** Dataset records follows **

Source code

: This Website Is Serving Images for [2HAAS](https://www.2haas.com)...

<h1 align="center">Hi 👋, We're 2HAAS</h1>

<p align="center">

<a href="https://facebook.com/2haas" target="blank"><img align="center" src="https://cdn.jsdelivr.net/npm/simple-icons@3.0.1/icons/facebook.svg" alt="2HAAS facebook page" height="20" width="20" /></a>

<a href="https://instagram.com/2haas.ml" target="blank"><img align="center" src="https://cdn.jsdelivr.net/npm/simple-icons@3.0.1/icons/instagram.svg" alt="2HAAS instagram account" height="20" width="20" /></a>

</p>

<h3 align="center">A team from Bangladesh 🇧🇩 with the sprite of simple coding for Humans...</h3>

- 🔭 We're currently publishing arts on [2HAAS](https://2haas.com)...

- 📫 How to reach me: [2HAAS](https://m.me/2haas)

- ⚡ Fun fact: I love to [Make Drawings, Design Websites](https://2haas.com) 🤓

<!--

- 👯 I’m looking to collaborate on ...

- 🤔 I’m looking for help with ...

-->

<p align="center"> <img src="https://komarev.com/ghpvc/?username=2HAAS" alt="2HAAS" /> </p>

** End of Dataset records **

• **Task goal**
Where a line above contains the word "looking", show that line.

• **Task result**
- 👯 I’m looking to collaborate on ...
- 🤔 I’m looking for help with ...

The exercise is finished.